On July 2, 2020, the U.S. Supreme Court solidified a critical victory for pay equity when it denied a petition to hear Rizo v. Yovino, a Ninth Circuit case holding that under the Equal Pay Act, prior salary cannot justify paying men more than women. The Ninth Circuit’s decision prohibits employers in that jurisdiction from using an employee’s prior salary to defend a pay disparity based on sex. Because the Supreme Court denied cert, the Ninth Circuit’s decision will stand as presiding law.

Although the Equal Pay Act (EPA) was passed fifty-seven years ago, on average women are still paid 82 cents for every dollar paid to men. Furthermore, African American women earn 62 cents for every dollar a white man earns, and Latina woman earn only 54 cents. The unfair use of prior salary data significantly contributes to these gender and race-based pay disparities. We still have much to accomplish in achieving equal pay for equal work.

Employers’ practice of relying on an employee’s previous salary to set her new salary perpetuates discriminatory pay practices, artificially allowing lower wages paid to women in one job to be used to justify lower offers in each subsequent job. Without legal rulings and laws known as “salary history bans,” employers can perpetuate a progression of unequal pay for women and people of color throughout the rest of their careers. As a result, women, particularly women of color, are continuously paid less.

In Rizo, Plaintiff Aileen Rizo worked for the Fresno County school district as a math consultant. After learning that the school district paid male math consultants more than her, she asked for an explanation. The school district explained that it determined all starting salaries based on the employee’s most recent prior salary, plus a standardized increase. Rizo sued, claiming the policy resulted in impermissible sex discrimination under the EPA. Her employer defended its actions, claiming its salary scheme was not based on her sex. Under the EPA, which prohibits unequal pay because of sex, employers can defend themselves by claiming the pay disparity is based on “any factor other than sex.”

The first time the Ninth Circuit heard the appeal in this case, it did not agree with the school district; however, the Supreme Court vacated the decision and remanded the case back to the Ninth Circuit because Judge Reinhardt, who wrote the initial opinion, passed away before the decision was released. While this remand meant this decision could be reversed, this year the Ninth Circuit reaffirmed its original decision, recognizing that women should no longer be denied equal pay based on rationales such as salary history, which preserve systemic discrimination.
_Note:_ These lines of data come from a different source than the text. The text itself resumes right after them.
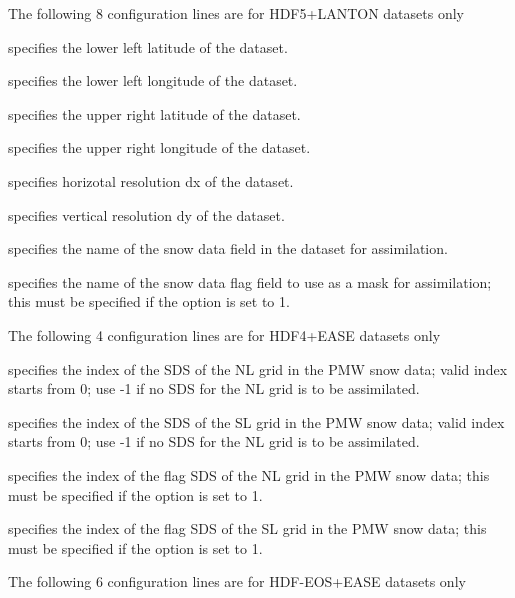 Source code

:  The following 8 configuration lines are for HDF5+LANTON datasets only
 
  specifies the lower left latitude
 of the dataset.
 
  specifies the lower left longitude
 of the dataset.
 
  specifies the upper right latitude
 of the dataset.
 
  specifies the upper right longitude
 of the dataset.
 
  specifies horizotal resolution dx
 of the dataset.
 
  specifies vertical resolution dy
 of the dataset.
 
  specifies the name of the snow
 data field in the dataset for assimilation.
 
  specifies the name of the
 snow data
 flag field to use as a mask for assimilation; this must be specified if 
 the  option is set to 1.

 The following 4 configuration lines are for HDF4+EASE datasets only
 
 specifies the index of the SDS of the NL grid in the PMW snow data;
 valid index starts from 0; use -1 if no SDS for the NL grid is to be
 assimilated.

 specifies the index of the SDS of the SL grid in the PMW snow data;
 valid index starts from 0; use -1 if no SDS for the NL grid is to be
 assimilated.

 specifies the index of the flag SDS of the NL grid in the PMW snow data;
 this must be specified if
 the  option is set to 1.

 specifies the index of the flag SDS of the SL grid in the PMW snow data;
 this must be specified if
 the  option is set to 1.

 The following 6 configuration lines are for HDF-EOS+EASE datasets only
The Ninth Circuit held that under the Equal Pay Act, “prior salary alone or in combination with other factors” is not a legitimate defense to a gendered pay gap, as prior salary is not a “factor other than sex.” Because of the “history of pervasive wage discrimination in the American workforce” the Court determined the school district could not show that “sex played no role in wage disparities.” The decision stated that the Equal Pay Act’s “express purpose (is) to eradicate the practice of paying women less simply because they are women” and that “allowing prior pay to serve as an affirmative defense would frustrate the EPA’s purpose as well as its language and structure by perpetuating sex-based wage disparities.”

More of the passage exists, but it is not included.